> [The problem] Filter the entries for the string "with". Copy each line that has it.

[[ Records supplied, beginning ]]

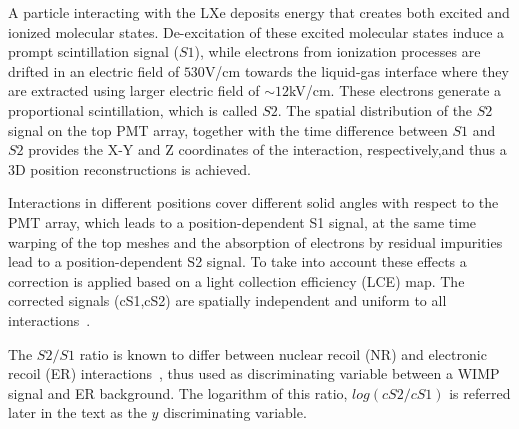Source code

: A particle interacting with the LXe deposits energy that creates both excited and ionized molecular states. De-excitation of these excited molecular states induce a prompt scintillation signal ($S1$), while 
electrons from ionization processes are drifted in an electric field of $530$V/cm towards the liquid-gas interface where they are extracted using larger electric field of $\sim12$kV/cm. 
These electrons generate a proportional scintillation, which is called $S2$. The spatial distribution of the $S2$ signal on the top PMT array, together with the time difference between $S1$ and $S2$ provides the X-Y and Z coordinates of the interaction, respectively,and thus a 3D position reconstructions is achieved.

Interactions in different positions cover different solid angles with respect to the PMT array, which leads to a position-dependent S1 signal, at the same time warping of the top meshes and the absorption of electrons by residual impurities lead to a position-dependent S2 signal. To take into account these effects a correction is applied based on a light collection efficiency (LCE) map. The corrected signals (cS1,cS2) are spatially independent and uniform to all interactions~\cite{xe100_instr2012}.

The $S2/S1$ ratio is known to differ between nuclear recoil (NR) and electronic recoil (ER) interactions~\cite{}, thus used as  discriminating variable between a WIMP signal and ER background.
The logarithm of this ratio, $log(cS2/cS1)$ is referred later in the text as the $y$ discriminating variable.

[[ Records supplied, end ]]

> [Output for this task]
: A particle interacting with the LXe deposits energy that creates both excited and ionized molecular states. De-excitation of these excited molecular states induce a prompt scintillation signal ($S1$), while 
These electrons generate a proportional scintillation, which is called $S2$. The spatial distribution of the $S2$ signal on the top PMT array, together with the time difference between $S1$ and $S2$ provides the X-Y and Z coordinates of the interaction, respectively,and thus a 3D position reconstructions is achieved.
Interactions in different positions cover different solid angles with respect to the PMT array, which leads to a position-dependent S1 signal, at the same time warping of the top meshes and the absorption of electrons by residual impurities lead to a position-dependent S2 signal. To take into account these effects a correction is applied based on a light collection efficiency (LCE) map. The corrected signals (cS1,cS2) are spatially independent and uniform to all interactions~\cite{xe100_instr2012}.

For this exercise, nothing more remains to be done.